→ **EXERCISE AIM**
Number of lines below with the word "both": give it and nothing more.
==== INFORMATION PROVIDED ====
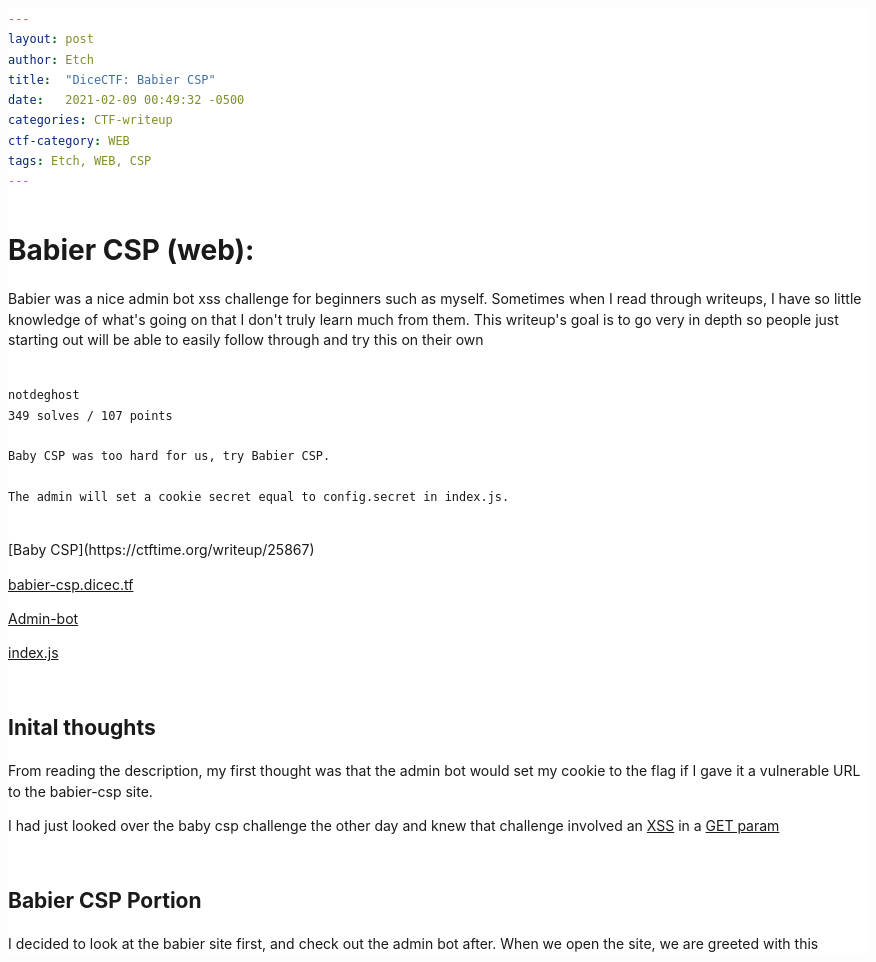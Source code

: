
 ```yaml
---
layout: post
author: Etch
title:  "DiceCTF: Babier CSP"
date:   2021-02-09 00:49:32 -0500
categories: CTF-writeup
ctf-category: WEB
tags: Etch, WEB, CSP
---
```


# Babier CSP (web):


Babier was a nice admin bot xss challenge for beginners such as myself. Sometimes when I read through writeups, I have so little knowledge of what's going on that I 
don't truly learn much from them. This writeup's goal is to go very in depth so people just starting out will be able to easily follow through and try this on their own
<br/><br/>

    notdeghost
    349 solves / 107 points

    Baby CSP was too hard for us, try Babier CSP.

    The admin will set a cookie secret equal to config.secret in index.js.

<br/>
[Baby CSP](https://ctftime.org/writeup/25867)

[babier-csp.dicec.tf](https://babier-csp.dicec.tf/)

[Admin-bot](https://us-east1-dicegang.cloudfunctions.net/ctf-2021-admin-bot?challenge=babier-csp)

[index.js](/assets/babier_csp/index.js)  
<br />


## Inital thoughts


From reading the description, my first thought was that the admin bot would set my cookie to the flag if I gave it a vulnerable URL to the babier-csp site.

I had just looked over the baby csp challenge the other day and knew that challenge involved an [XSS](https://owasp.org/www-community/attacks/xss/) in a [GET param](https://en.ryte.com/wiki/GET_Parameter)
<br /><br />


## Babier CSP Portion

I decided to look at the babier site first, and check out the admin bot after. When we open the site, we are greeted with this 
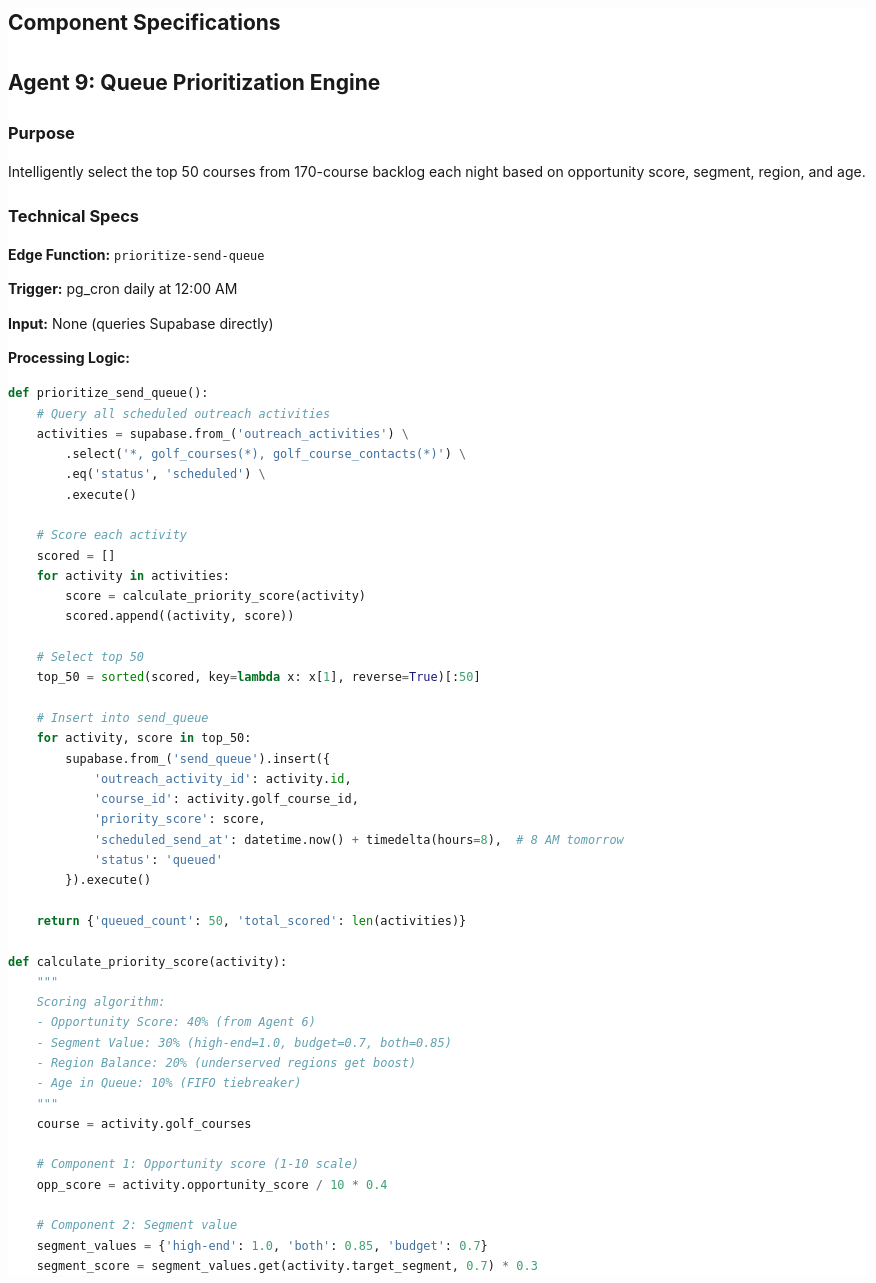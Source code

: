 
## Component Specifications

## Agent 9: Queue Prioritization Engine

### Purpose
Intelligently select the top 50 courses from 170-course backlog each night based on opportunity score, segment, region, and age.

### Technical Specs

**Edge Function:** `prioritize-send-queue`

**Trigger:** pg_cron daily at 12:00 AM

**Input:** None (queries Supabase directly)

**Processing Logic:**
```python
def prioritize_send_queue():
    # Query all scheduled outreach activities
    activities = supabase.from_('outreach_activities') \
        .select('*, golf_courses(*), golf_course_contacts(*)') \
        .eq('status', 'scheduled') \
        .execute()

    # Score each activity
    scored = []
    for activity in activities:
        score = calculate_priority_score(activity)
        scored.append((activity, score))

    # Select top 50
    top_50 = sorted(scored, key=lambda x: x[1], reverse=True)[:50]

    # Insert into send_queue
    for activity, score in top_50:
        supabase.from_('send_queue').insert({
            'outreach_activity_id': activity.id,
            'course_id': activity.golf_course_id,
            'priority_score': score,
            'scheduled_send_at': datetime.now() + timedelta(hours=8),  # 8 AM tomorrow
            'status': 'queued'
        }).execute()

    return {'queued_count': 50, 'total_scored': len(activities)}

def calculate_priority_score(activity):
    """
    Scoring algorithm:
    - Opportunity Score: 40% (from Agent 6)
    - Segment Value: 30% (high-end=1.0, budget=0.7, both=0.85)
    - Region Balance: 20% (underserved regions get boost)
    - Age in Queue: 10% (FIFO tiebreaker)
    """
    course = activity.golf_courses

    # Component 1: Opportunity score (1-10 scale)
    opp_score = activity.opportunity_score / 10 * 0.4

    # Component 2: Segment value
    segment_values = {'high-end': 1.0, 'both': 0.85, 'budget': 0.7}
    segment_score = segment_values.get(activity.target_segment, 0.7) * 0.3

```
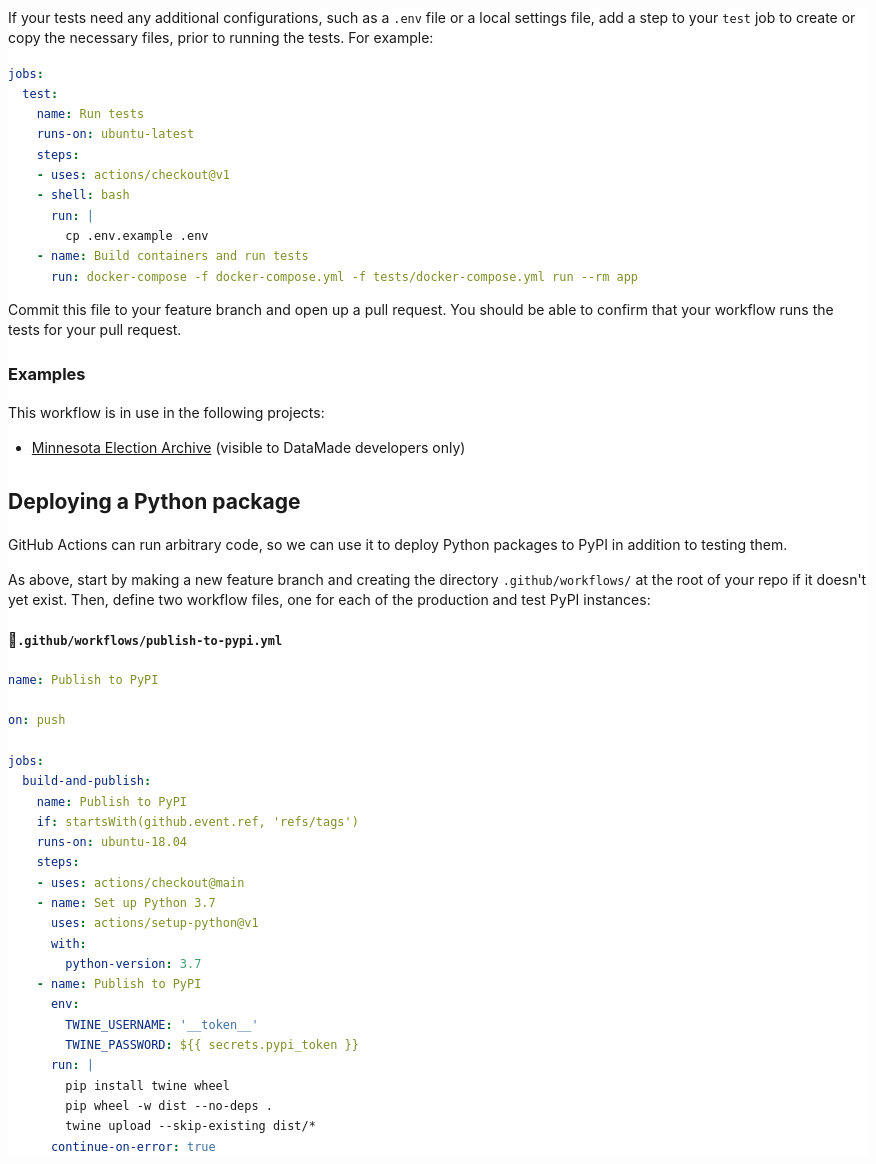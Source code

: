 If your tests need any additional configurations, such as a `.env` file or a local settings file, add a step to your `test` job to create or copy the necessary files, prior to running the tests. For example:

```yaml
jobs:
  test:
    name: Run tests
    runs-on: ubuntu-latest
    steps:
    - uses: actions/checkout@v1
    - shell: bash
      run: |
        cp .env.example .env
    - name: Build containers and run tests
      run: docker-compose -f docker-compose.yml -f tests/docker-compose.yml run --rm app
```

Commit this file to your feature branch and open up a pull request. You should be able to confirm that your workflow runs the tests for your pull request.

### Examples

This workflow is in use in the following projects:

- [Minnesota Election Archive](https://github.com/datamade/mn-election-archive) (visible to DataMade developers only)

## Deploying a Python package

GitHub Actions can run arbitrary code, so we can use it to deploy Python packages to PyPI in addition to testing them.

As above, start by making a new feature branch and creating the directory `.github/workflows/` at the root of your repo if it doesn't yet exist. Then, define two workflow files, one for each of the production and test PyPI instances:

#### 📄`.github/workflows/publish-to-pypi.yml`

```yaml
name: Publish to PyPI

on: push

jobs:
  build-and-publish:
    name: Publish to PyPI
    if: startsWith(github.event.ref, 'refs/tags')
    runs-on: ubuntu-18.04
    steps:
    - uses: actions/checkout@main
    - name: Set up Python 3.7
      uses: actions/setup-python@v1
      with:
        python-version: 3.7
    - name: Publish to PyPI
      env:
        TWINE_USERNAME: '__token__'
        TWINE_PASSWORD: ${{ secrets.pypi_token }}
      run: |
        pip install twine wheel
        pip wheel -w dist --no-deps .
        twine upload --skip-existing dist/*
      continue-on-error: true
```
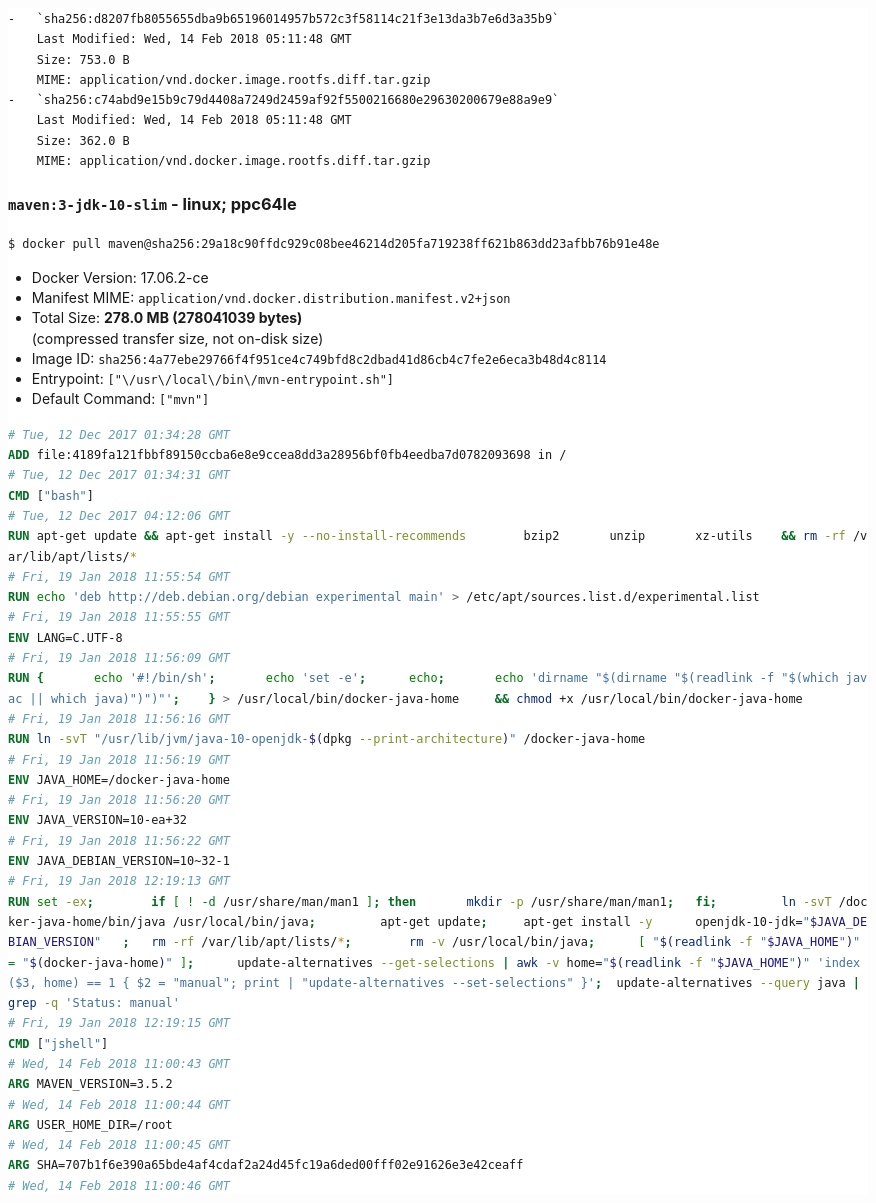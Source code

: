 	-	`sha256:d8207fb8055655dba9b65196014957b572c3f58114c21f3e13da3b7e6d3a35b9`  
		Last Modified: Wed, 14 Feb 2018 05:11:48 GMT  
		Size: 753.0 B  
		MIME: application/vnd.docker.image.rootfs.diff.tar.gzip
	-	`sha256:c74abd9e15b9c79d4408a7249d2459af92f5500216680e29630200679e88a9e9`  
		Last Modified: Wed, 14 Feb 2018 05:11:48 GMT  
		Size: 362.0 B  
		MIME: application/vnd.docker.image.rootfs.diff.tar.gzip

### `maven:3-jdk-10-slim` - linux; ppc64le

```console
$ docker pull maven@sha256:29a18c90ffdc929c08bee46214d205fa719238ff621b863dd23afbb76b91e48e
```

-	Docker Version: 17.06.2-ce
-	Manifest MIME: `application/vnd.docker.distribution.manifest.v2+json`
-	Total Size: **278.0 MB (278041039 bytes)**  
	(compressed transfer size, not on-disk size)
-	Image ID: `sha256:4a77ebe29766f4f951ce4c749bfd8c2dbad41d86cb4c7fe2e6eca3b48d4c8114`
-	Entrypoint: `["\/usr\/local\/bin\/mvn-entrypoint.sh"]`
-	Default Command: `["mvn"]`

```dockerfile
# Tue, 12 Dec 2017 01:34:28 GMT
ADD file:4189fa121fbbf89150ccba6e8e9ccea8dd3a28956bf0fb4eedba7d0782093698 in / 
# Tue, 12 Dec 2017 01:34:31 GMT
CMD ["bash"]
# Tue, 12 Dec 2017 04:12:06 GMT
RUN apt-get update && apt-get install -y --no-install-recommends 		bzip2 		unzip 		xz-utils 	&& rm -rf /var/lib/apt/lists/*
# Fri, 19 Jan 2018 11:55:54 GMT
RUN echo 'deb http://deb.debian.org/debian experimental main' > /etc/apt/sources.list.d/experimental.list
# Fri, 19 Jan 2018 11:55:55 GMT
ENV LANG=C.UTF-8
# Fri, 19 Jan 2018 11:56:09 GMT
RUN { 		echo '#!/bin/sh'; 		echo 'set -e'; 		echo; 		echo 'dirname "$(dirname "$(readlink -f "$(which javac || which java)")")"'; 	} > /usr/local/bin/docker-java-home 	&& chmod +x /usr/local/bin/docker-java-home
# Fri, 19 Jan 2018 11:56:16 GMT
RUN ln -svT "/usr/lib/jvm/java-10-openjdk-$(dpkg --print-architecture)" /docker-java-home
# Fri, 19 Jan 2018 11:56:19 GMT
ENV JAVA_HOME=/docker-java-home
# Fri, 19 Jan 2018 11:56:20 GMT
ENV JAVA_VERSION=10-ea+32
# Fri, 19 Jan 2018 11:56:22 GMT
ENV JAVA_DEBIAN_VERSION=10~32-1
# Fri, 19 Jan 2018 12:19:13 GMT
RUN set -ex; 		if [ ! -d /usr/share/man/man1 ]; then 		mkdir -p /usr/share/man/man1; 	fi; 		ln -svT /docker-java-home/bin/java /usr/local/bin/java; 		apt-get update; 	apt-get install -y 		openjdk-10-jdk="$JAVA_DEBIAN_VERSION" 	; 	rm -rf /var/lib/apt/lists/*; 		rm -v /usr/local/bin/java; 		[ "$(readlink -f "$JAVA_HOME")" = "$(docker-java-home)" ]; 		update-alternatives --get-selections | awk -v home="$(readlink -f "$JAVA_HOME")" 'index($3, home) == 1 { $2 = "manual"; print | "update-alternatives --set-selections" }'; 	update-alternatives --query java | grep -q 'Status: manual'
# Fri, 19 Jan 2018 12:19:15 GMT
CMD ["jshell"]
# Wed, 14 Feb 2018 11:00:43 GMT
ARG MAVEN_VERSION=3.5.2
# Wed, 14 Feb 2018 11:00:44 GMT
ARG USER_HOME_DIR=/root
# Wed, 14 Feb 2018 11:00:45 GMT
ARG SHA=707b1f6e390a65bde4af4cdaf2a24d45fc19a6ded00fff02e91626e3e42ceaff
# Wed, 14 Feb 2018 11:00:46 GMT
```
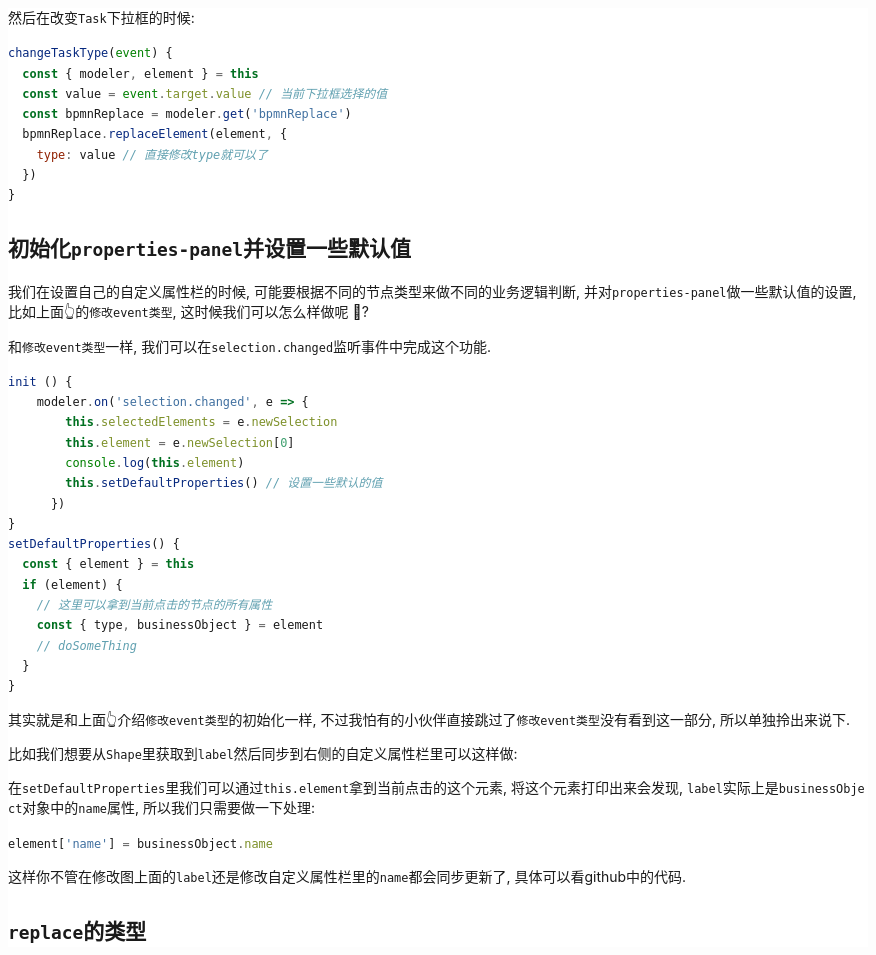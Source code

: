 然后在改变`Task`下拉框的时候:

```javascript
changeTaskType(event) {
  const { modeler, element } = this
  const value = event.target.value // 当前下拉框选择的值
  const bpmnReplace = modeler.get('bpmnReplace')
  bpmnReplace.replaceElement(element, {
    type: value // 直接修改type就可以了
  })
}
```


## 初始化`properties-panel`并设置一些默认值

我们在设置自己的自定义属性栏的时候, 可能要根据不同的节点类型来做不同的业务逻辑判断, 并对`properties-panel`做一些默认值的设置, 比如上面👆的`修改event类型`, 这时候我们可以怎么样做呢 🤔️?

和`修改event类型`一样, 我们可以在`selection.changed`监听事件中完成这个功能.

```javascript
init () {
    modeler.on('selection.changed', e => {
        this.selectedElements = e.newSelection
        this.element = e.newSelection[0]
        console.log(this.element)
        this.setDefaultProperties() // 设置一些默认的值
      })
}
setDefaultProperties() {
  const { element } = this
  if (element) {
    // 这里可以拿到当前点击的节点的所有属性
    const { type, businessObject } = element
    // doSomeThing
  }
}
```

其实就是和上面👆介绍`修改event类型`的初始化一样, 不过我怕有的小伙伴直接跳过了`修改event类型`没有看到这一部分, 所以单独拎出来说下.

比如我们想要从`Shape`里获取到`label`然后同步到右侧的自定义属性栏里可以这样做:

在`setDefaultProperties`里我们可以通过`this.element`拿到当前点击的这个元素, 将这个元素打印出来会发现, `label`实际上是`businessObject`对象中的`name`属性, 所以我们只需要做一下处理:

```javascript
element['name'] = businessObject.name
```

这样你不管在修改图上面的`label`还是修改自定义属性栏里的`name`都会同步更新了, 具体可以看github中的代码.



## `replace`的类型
====
→ **TASK SOLUTION**
2